*Exercise prompt*. Quote exactly and only this range of lines in the data below: the line that holds "# Environment Setup" to the line that holds "### Bootstrap", both included.

*Dataset entries*.
/---

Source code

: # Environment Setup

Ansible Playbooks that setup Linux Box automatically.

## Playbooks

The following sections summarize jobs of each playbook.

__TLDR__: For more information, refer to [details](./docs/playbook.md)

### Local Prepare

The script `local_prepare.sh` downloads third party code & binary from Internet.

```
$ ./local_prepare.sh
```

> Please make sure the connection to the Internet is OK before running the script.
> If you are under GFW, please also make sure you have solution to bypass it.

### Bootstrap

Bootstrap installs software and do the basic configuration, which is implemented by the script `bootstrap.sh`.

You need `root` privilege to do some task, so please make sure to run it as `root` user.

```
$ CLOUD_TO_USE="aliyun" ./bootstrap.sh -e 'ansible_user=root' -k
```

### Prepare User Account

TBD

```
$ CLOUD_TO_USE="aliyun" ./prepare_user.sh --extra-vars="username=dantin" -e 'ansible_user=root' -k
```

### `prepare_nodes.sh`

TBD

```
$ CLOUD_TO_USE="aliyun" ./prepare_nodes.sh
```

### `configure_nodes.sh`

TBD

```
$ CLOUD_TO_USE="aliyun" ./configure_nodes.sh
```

\---

*Finished task*.
: # Environment Setup

Ansible Playbooks that setup Linux Box automatically.

## Playbooks

The following sections summarize jobs of each playbook.

__TLDR__: For more information, refer to [details](./docs/playbook.md)

### Local Prepare

The script `local_prepare.sh` downloads third party code & binary from Internet.

```
$ ./local_prepare.sh
```

> Please make sure the connection to the Internet is OK before running the script.
> If you are under GFW, please also make sure you have solution to bypass it.

### Bootstrap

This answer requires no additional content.